A lawsuit challenging the federal court injunction prohibiting the election by the Greensboro City Council with an eight-district system, as set by state law, was filed Monday, August 24.

A motion to intervene was filed on behalf of Skip Alston, Jean Brown, Hurley Derrickson, Stephen Golimowski, Wayne Goodson, Earl Jones, Sharon Kasica and William Clark Porter by Benton Sawrey of Narron, O’Hale and Whittington.

Two of the actions filed are a motion to intervene and a motion to dismiss the City of Greensboro from the lawsuit because the city doesn’t have standing.

According to the interveners, the city does not have standing before the court to challenge a law passed by the State of North Carolina because the city cannot represent the will of its constituents, since its constituents are divided on the topic; and also that the city has no legal standing of its own to challenge a law under the 14th Amendment, since the 14th Amendment is to protect the rights of citizens, not cities.

The lawsuit notes that no one represented the interests of those requesting the right to intervene before the court, who are all members of Greensboro Citizens for Fair Elections.  The lawsuit notes that the North Carolina attorney general had a right to intervene in the case but did not and that the Guilford County Board of Elections, which was the defendant, “declined to advocate on behalf of the interest of the Interveners based on its statutory duty of impartiality and ministerial role in local elections.”

These legal actions are a result of an injunction ordered by federal District Court Judge Catherine Eagles preventing the 2015 Greensboro City Council election from going forward according to the recently passed state law that called for an election from eight districts and a mayor elected at large for four-year terms.

Eagles ordered the 2015 Greensboro election to go forward under the old system with five councilmembers elected from districts, three elected at large and the mayor elected at large, all for two-year terms.  The lawsuit against the state law that was brought by the City of Greensboro and six citizens alleges that the law passed by the General Assembly violated the equal protection clause of the Constitution because some districts were larger than others, despite the fact that the districts were all within the 10 percent deviation that the courts have upheld.  It also alleged that the citizens of Greensboro had their right to redistrict by referendum taken away, unlike every other municipality in the state. 
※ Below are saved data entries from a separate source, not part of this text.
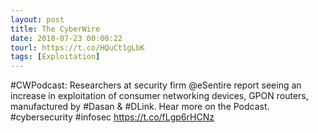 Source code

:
 ```yaml
---
layout: post
title: The CyberWire
date: 2018-07-23 00:00:22
tourl: https://t.co/HQuCt1gLbK
tags: [Exploitation]
---
```

#CWPodcast: Researchers at security firm @eSentire report seeing an increase in exploitation of consumer networking devices, GPON routers, manufactured by #Dasan &amp; #DLink. Hear more on the Podcast. #cybersecurity #infosec https://t.co/fLgp6rHCNz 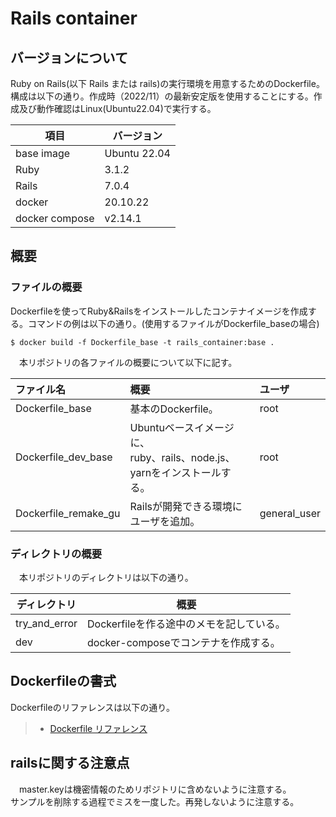 # Rails container
## バージョンについて
Ruby on Rails(以下 Rails または rails)の実行環境を用意するためのDockerfile。構成は以下の通り。作成時（2022/11）の最新安定版を使用することにする。作成及び動作確認はLinux(Ubuntu22.04)で実行する。

|項目|バージョン|
|-|-|
|base image|Ubuntu 22.04|
|Ruby|3.1.2|
|Rails|7.0.4|
|docker|20.10.22|
|docker compose|v2.14.1|

## 概要
### ファイルの概要
Dockerfileを使ってRuby&Railsをインストールしたコンテナイメージを作成する。コマンドの例は以下の通り。(使用するファイルがDockerfile_baseの場合)
```
$ docker build -f Dockerfile_base -t rails_container:base .
```

　本リポジトリの各ファイルの概要について以下に記す。

|ファイル名|概要|ユーザ|
|:---|:---|:---|
|Dockerfile_base|基本のDockerfile。|root|
|Dockerfile_dev_base|Ubuntuベースイメージに、<br>ruby、rails、node.js、yarnをインストールする。|root|
|Dockerfile_remake_gu|Railsが開発できる環境にユーザを追加。|general_user|

### ディレクトリの概要
　本リポジトリのディレクトリは以下の通り。

|ディレクトリ|概要|
|-|-|
|try_and_error|Dockerfileを作る途中のメモを記している。|
|dev|docker-composeでコンテナを作成する。|

## Dockerfileの書式
Dockerfileのリファレンスは以下の通り。
> - [Dockerfile リファレンス](https://matsuand.github.io/docs.docker.jp.onthefly/engine/reference/builder/)

## railsに関する注意点
　master.keyは機密情報のためリポジトリに含めないように注意する。  
サンプルを削除する過程でミスを一度した。再発しないように注意する。
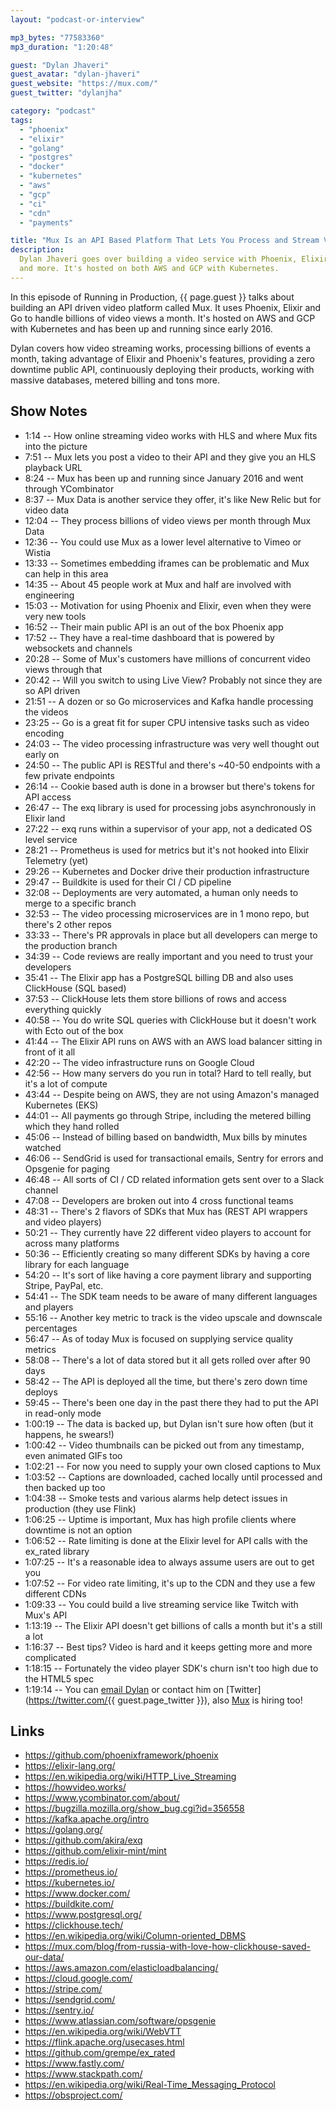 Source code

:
 ```yaml
---
layout: "podcast-or-interview"

mp3_bytes: "77583360"
mp3_duration: "1:20:48"

guest: "Dylan Jhaveri"
guest_avatar: "dylan-jhaveri"
guest_website: "https://mux.com/"
guest_twitter: "dylanjha"

category: "podcast"
tags:
  - "phoenix"
  - "elixir"
  - "golang"
  - "postgres"
  - "docker"
  - "kubernetes"
  - "aws"
  - "gcp"
  - "ci"
  - "cdn"
  - "payments"

title: "Mux Is an API Based Platform That Lets You Process and Stream Videos"
description:
  Dylan Jhaveri goes over building a video service with Phoenix, Elixir, Go
  and more. It's hosted on both AWS and GCP with Kubernetes.
---
```


In this episode of Running in Production, {{ page.guest }} talks about building
an API driven video platform called Mux. It uses Phoenix, Elixir and Go to
handle billions of video views a month. It's hosted on AWS and GCP with
Kubernetes and has been up and running since early 2016.

Dylan covers how video streaming works, processing billions of events a month,
taking advantage of Elixir and Phoenix's features, providing a zero downtime
public API, continuously deploying their products, working with massive
databases, metered billing and tons more.

## Show Notes

- 1:14 -- How online streaming video works with HLS and where Mux fits into the picture
- 7:51 -- Mux lets you post a video to their API and they give you an HLS playback URL
- 8:24 -- Mux has been up and running since January 2016 and went through YCombinator
- 8:37 -- Mux Data is another service they offer, it's like New Relic but for video data
- 12:04 -- They process billions of video views per month through Mux Data
- 12:36 -- You could use Mux as a lower level alternative to Vimeo or Wistia
- 13:33 -- Sometimes embedding iframes can be problematic and Mux can help in this area
- 14:35 -- About 45 people work at Mux and half are involved with engineering
- 15:03 -- Motivation for using Phoenix and Elixir, even when they were very new tools
- 16:52 -- Their main public API is an out of the box Phoenix app
- 17:52 -- They have a real-time dashboard that is powered by websockets and channels
- 20:28 -- Some of Mux's customers have millions of concurrent video views through that
- 20:42 -- Will you switch to using Live View? Probably not since they are so API driven
- 21:51 -- A dozen or so Go microservices and Kafka handle processing the videos
- 23:25 -- Go is a great fit for super CPU intensive tasks such as video encoding
- 24:03 -- The video processing infrastructure was very well thought out early on
- 24:50 -- The public API is RESTful and there's ~40-50 endpoints with a few private endpoints
- 26:14 -- Cookie based auth is done in a browser but there's tokens for API access
- 26:47 -- The exq library is used for processing jobs asynchronously in Elixir land
- 27:22 -- exq runs within a supervisor of your app, not a dedicated OS level service 
- 28:21 -- Prometheus is used for metrics but it's not hooked into Elixir Telemetry (yet)
- 29:26 -- Kubernetes and Docker drive their production infrastructure
- 29:47 -- Buildkite is used for their CI / CD pipeline
- 32:08 -- Deployments are very automated, a human only needs to merge to a specific branch
- 32:53 -- The video processing microservices are in 1 mono repo, but there's 2 other repos
- 33:33 -- There's PR approvals in place but all developers can merge to the production branch
- 34:39 -- Code reviews are really important and you need to trust your developers
- 35:41 -- The Elixir app has a PostgreSQL billing DB and also uses ClickHouse (SQL based)
- 37:53 -- ClickHouse lets them store billions of rows and access everything quickly
- 40:58 -- You do write SQL queries with ClickHouse but it doesn't work with Ecto out of the box
- 41:44 -- The Elixir API runs on AWS with an AWS load balancer sitting in front of it all
- 42:20 -- The video infrastructure runs on Google Cloud
- 42:56 -- How many servers do you run in total? Hard to tell really, but it's a lot of compute
- 43:44 -- Despite being on AWS, they are not using Amazon's managed Kubernetes (EKS)
- 44:01 -- All payments go through Stripe, including the metered billing which they hand rolled
- 45:06 -- Instead of billing based on bandwidth, Mux bills by minutes watched
- 46:06 -- SendGrid is used for transactional emails, Sentry for errors and Opsgenie for paging
- 46:48 -- All sorts of CI / CD related information gets sent over to a Slack channel
- 47:08 -- Developers are broken out into 4 cross functional teams
- 48:31 -- There's 2 flavors of SDKs that Mux has (REST API wrappers and video players)
- 50:21 -- They currently have 22 different video players to account for across many platforms
- 50:36 -- Efficiently creating so many different SDKs by having a core library for each language
- 54:20 -- It's sort of like having a core payment library and supporting Stripe, PayPal, etc.
- 54:41 -- The SDK team needs to be aware of many different languages and players
- 55:16 -- Another key metric to track is the video upscale and downscale percentages
- 56:47 -- As of today Mux is focused on supplying service quality metrics
- 58:08 -- There's a lot of data stored but it all gets rolled over after 90 days
- 58:42 -- The API is deployed all the time, but there's zero down time deploys
- 59:45 -- There's been one day in the past there they had to put the API in read-only mode
- 1:00:19 -- The data is backed up, but Dylan isn't sure how often (but it happens, he swears!)
- 1:00:42 -- Video thumbnails can be picked out from any timestamp, even animated GIFs too
- 1:02:21 -- For now you need to supply your own closed captions to Mux
- 1:03:52 -- Captions are downloaded, cached locally until processed and then backed up too
- 1:04:38 -- Smoke tests and various alarms help detect issues in production (they use Flink)
- 1:06:25 -- Uptime is important, Mux has high profile clients where downtime is not an option
- 1:06:52 -- Rate limiting is done at the Elixir level for API calls with the ex_rated library
- 1:07:25 -- It's a reasonable idea to always assume users are out to get you
- 1:07:52 -- For video rate limiting, it's up to the CDN and they use a few different CDNs
- 1:09:33 -- You could build a live streaming service like Twitch with Mux's API
- 1:13:19 -- The Elixir API doesn't get billions of calls a month but it's a still a lot
- 1:16:37 -- Best tips? Video is hard and it keeps getting more and more complicated
- 1:18:15 -- Fortunately the video player SDK's churn isn't too high due to the HTML5 spec
- 1:19:14 -- You can [email Dylan](mailto:dylan@mux.com) or contact him on [Twitter](https://twitter.com/{{ guest.page_twitter }}), also [Mux](https://mux.com/blog/) is hiring too!

## Links

- <https://github.com/phoenixframework/phoenix>
- <https://elixir-lang.org/>
- <https://en.wikipedia.org/wiki/HTTP_Live_Streaming>
- <https://howvideo.works/>
- <https://www.ycombinator.com/about/>
- <https://bugzilla.mozilla.org/show_bug.cgi?id=356558>
- <https://kafka.apache.org/intro>
- <https://golang.org/>
- <https://github.com/akira/exq>
- <https://github.com/elixir-mint/mint>
- <https://redis.io/>
- <https://prometheus.io/>
- <https://kubernetes.io/>
- <https://www.docker.com/>
- <https://buildkite.com/>
- <https://www.postgresql.org/>
- <https://clickhouse.tech/>
- <https://en.wikipedia.org/wiki/Column-oriented_DBMS>
- <https://mux.com/blog/from-russia-with-love-how-clickhouse-saved-our-data/>
- <https://aws.amazon.com/elasticloadbalancing/>
- <https://cloud.google.com/>
- <https://stripe.com/>
- <https://sendgrid.com/>
- <https://sentry.io/>
- <https://www.atlassian.com/software/opsgenie>
- <https://en.wikipedia.org/wiki/WebVTT>
- <https://flink.apache.org/usecases.html>
- <https://github.com/grempe/ex_rated>
- <https://www.fastly.com/>
- <https://www.stackpath.com/>
- <https://en.wikipedia.org/wiki/Real-Time_Messaging_Protocol>
- <https://obsproject.com/>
Eagles found that it was likely the City of Greensboro et al would prevail on the grounds that the right to redistrict was taken from the citizens of Greensboro and granted the preliminary injunction ordering the election to go forward under the old 5-3-1 system on July 23. 

Since that time, filing for the City Council election has been held and the primary under the old system as ordered by Eagles is set to be held on Oct. 6 and the general election on Nov. 3.

Alston said that they were challenging the action of the court “Because the people from the other side need to be heard from.  The redistricting plan was fair.  They are not looking at the fairness of the plan.  They are just looking at how it was done.  The plan is fair to everyone, both black and white, and somebody needed to stand up for it.

He said, “Nobody really looked at the whole plan.  You have four minority-majority districts and four white districts.  In one minority-majority district there are 38 percent white voters and in one white district there are 38 percent black voters.”  Alston said that gave African Americans four districts and influence in a fifth district and also gave white voters four districts and influence in a fifth district.

He said, “How much fairer could it get.”

He also said, “We don’t think they should be using taxpayer money to support a lawsuit put forth because elected officials don’t want to lose their seats.”

The court will have to decide whether or not to allow the citizens to intervene, and, if they are allowed to intervene, then make a decision on the legal arguments.